"We've known for a long time that the universe is expanding. But about 15 years ago, my colleagues and I discovered that it is expanding faster and faster. That is, the universe is accelerating, and that was not expected, but it is now attributed to this mysterious stuff called dark energy which seems to make up about 70 percent of the universe." -Adam Riess
The Universe has been said to be not only stranger than we imagine, but stranger than we can imagine. After the discovery of the expanding Universe, scientists considered that there was a great cosmic race from the moment of the Big Bang between the initial expansion and the force of gravity, which works to pull everything back together.
It was quite a surprise when dark energy was discovered, giving us a Universe that doesn't slow down in its expansion over time, but rather accelerates. Yet we often overlook exactly how dark energy was such a surprise. A look back at the top differences between Universes with and without dark energy, including for the fate of the local group, our local supercluster, and the far reaches of our Universe and what we can eventually see, really highlights the magnitude of just how significantly dark energy changes everything.
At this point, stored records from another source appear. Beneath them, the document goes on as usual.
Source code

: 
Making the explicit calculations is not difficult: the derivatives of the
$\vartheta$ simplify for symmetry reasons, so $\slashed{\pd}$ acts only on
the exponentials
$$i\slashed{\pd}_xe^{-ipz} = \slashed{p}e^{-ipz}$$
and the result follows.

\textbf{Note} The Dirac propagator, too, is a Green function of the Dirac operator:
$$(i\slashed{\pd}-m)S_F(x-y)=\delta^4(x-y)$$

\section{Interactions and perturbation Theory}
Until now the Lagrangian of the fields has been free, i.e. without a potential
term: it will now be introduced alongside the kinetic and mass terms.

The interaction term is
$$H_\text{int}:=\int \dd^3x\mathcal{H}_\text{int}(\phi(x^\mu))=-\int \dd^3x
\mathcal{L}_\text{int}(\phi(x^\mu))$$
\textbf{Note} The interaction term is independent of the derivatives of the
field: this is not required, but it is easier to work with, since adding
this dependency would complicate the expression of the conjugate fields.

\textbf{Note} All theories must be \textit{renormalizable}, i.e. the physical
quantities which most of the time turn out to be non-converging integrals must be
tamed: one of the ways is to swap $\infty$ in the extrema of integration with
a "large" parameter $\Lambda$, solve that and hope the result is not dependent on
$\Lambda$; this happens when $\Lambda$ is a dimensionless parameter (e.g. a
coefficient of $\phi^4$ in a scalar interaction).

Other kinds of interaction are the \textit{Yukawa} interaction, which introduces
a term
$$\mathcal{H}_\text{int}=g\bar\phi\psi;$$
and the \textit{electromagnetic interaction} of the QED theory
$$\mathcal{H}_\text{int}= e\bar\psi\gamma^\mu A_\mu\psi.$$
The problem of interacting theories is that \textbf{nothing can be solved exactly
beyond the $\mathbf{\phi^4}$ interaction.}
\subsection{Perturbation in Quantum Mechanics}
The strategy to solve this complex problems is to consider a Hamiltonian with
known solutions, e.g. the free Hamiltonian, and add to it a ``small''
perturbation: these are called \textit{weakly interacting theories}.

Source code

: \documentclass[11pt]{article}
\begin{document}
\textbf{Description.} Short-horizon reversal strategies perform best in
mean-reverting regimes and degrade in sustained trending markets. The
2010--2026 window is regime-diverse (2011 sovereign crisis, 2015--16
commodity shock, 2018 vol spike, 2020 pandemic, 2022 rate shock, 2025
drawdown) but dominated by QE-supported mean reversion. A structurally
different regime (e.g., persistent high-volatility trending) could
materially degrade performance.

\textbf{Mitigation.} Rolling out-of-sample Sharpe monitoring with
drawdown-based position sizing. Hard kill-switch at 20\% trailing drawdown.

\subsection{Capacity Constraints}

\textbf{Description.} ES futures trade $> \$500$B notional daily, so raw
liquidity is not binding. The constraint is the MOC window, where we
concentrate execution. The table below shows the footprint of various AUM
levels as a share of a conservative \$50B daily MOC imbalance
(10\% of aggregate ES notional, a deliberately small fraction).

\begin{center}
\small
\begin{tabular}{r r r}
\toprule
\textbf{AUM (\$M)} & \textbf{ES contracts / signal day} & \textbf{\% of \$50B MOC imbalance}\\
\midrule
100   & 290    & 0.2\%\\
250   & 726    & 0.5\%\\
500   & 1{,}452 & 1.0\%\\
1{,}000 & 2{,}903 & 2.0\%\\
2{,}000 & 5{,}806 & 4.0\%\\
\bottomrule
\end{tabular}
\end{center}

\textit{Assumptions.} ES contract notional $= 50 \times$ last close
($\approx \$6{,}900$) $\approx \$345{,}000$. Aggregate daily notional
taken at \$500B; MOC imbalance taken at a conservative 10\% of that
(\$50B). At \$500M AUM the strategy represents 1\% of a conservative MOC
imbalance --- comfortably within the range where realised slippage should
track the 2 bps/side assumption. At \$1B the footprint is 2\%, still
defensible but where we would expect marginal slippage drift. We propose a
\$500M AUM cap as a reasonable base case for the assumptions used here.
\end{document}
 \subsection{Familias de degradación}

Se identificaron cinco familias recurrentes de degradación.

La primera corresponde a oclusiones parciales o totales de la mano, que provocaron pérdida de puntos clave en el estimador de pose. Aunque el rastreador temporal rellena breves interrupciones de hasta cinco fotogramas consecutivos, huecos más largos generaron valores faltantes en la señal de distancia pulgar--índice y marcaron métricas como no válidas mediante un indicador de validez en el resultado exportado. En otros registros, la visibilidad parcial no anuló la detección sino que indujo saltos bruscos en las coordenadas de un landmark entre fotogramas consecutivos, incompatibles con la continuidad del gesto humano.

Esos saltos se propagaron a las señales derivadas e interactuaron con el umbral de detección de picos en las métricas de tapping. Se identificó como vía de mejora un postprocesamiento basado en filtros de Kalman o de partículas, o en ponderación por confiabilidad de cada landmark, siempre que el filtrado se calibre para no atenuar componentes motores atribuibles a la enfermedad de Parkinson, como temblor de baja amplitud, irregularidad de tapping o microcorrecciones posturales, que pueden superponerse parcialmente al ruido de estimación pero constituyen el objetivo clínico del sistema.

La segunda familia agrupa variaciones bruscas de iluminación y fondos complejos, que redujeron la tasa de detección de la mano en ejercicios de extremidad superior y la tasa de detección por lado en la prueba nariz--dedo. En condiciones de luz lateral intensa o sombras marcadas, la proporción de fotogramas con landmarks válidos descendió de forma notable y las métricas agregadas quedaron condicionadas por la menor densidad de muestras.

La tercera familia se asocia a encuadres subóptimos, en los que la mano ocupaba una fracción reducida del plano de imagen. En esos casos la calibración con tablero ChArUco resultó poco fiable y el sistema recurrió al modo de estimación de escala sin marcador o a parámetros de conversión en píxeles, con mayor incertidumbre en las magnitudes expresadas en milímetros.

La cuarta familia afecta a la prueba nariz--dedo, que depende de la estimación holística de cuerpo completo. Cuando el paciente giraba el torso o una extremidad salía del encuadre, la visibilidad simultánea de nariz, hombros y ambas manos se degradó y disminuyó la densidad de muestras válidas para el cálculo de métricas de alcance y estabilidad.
@Ethan, if our Universe did not have dark energy, the expansion history would be different, as you've noted.
But doesn't that mean that it's _age_ would be different as well? In particular, wouldn't it have a younger estimated age because the expansion needed to get to its current size and rate, was more rapid?
It seems like in your text you assumed the same age, but talked about other different parameters.
Not necessarily. Remember, the vast majority of our universe will have expanded out beyond our visible universe. Therefore we'd just see more galaxies and they'd be closer together.
But we'd still see 13.7 Bn Years.
@Wow: That's what I'm not sure about. I'm not worried about the size (which is far larger than the cosmic horizon), it's the relationship between distance and age (i.e., time since the hot big bang).
That relationship depends on the expansion history, which is different for a matter-only vs matter+DE universe (see Ethan's second picture above). For a matter-only universe, the expansion gets to our current size and H0 sooner than for the DE case.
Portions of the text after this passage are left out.